--- AVAILABLE DATA Enclosed Below ---

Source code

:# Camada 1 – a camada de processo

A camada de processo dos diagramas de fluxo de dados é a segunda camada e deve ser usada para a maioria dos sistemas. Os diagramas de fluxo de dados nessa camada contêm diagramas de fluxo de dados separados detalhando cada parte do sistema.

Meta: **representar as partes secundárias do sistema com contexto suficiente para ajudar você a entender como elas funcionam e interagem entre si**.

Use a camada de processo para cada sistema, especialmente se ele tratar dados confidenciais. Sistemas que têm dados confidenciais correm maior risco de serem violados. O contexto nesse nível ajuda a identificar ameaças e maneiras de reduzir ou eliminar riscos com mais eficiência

--- End of Enclosed AVAILABLE DATA ---
--- AVAILABLE DATA Enclosed Below ---

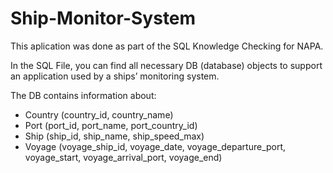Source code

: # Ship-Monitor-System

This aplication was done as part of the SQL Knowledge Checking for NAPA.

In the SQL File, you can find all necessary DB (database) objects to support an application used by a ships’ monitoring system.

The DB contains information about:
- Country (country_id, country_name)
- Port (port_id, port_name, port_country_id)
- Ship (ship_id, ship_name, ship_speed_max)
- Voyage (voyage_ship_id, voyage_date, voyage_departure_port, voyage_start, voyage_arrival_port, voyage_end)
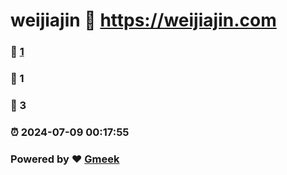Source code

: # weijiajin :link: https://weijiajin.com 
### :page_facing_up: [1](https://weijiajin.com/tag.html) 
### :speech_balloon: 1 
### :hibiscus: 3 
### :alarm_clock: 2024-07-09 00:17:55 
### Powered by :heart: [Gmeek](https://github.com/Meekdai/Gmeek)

--- End of Enclosed AVAILABLE DATA ---
--- AVAILABLE DATA Enclosed Below ---

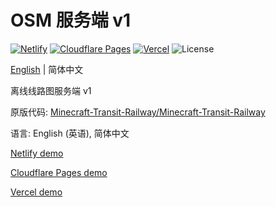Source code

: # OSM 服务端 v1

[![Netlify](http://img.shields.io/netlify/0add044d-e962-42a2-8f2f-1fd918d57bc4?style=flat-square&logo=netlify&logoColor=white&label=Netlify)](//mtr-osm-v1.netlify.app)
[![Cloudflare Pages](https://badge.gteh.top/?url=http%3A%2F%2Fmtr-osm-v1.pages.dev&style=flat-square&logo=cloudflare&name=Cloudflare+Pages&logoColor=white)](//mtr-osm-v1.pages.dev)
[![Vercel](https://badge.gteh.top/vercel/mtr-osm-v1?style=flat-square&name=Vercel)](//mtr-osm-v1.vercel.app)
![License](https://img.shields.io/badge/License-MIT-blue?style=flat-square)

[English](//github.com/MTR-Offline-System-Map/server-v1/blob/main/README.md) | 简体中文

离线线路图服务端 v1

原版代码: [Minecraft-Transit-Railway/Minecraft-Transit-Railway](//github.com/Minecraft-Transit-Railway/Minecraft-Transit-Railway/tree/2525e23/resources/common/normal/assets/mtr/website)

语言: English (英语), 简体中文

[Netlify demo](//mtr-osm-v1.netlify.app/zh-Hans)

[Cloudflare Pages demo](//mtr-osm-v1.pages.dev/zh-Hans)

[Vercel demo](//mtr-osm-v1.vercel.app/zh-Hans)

--- End of Enclosed AVAILABLE DATA ---

YOUR OBJECTIVE: Please copy every line from the entries that includes the word "white".

EXPECTED ANSWER:
[![Netlify](http://img.shields.io/netlify/0add044d-e962-42a2-8f2f-1fd918d57bc4?style=flat-square&logo=netlify&logoColor=white&label=Netlify)](//mtr-osm-v1.netlify.app)
[![Cloudflare Pages](https://badge.gteh.top/?url=http%3A%2F%2Fmtr-osm-v1.pages.dev&style=flat-square&logo=cloudflare&name=Cloudflare+Pages&logoColor=white)](//mtr-osm-v1.pages.dev)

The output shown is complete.